* _Records excerpted from a collection_:
****
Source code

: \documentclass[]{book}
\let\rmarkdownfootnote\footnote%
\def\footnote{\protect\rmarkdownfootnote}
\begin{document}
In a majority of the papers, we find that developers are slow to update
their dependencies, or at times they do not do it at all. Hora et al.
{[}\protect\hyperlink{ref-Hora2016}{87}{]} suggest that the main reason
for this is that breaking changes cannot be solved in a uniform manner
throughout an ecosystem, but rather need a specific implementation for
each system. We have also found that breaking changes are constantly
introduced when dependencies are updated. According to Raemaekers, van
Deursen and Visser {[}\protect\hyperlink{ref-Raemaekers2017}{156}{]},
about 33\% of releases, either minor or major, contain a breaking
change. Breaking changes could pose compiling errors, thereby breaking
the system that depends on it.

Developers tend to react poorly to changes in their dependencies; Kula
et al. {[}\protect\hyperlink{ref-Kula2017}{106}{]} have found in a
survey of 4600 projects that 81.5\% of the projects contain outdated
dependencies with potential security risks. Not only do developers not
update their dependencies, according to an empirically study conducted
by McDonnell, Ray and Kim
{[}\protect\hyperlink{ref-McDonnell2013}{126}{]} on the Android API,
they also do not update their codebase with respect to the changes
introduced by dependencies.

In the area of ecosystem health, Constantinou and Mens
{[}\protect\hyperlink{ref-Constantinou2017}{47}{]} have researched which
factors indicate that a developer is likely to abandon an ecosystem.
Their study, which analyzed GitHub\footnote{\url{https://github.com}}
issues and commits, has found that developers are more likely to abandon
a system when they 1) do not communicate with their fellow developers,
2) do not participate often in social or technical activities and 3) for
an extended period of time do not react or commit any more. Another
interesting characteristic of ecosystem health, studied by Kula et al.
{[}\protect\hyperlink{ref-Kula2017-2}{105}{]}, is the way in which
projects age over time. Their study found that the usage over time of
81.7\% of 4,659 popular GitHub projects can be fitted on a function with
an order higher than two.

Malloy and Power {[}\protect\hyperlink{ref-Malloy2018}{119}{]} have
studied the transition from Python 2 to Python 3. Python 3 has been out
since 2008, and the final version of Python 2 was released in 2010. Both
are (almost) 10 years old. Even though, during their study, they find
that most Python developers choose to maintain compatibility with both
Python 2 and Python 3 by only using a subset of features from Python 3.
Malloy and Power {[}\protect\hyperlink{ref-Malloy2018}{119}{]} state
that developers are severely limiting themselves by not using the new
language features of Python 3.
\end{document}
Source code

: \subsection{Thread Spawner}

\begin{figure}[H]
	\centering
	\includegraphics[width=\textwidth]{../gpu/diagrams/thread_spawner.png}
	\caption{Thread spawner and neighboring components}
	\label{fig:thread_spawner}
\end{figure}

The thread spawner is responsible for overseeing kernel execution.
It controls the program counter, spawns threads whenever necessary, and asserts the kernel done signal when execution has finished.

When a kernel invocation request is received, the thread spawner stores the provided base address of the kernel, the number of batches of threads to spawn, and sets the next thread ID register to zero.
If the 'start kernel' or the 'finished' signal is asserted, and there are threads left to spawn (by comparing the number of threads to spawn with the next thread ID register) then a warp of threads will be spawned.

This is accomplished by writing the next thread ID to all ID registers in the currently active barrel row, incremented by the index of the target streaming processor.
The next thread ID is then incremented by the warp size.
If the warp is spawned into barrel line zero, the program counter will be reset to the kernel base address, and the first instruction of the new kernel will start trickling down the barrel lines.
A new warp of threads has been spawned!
****
* _TASK PROMPT_:
Write out the records exactly, starting at the first line and stopping after the line that contains "the system that depends on it.".

* _RESPONSE BOX_:
Source code

: \documentclass[]{book}
\let\rmarkdownfootnote\footnote%
\def\footnote{\protect\rmarkdownfootnote}
\begin{document}
In a majority of the papers, we find that developers are slow to update
their dependencies, or at times they do not do it at all. Hora et al.
{[}\protect\hyperlink{ref-Hora2016}{87}{]} suggest that the main reason
for this is that breaking changes cannot be solved in a uniform manner
throughout an ecosystem, but rather need a specific implementation for
each system. We have also found that breaking changes are constantly
introduced when dependencies are updated. According to Raemaekers, van
Deursen and Visser {[}\protect\hyperlink{ref-Raemaekers2017}{156}{]},
about 33\% of releases, either minor or major, contain a breaking
change. Breaking changes could pose compiling errors, thereby breaking
the system that depends on it.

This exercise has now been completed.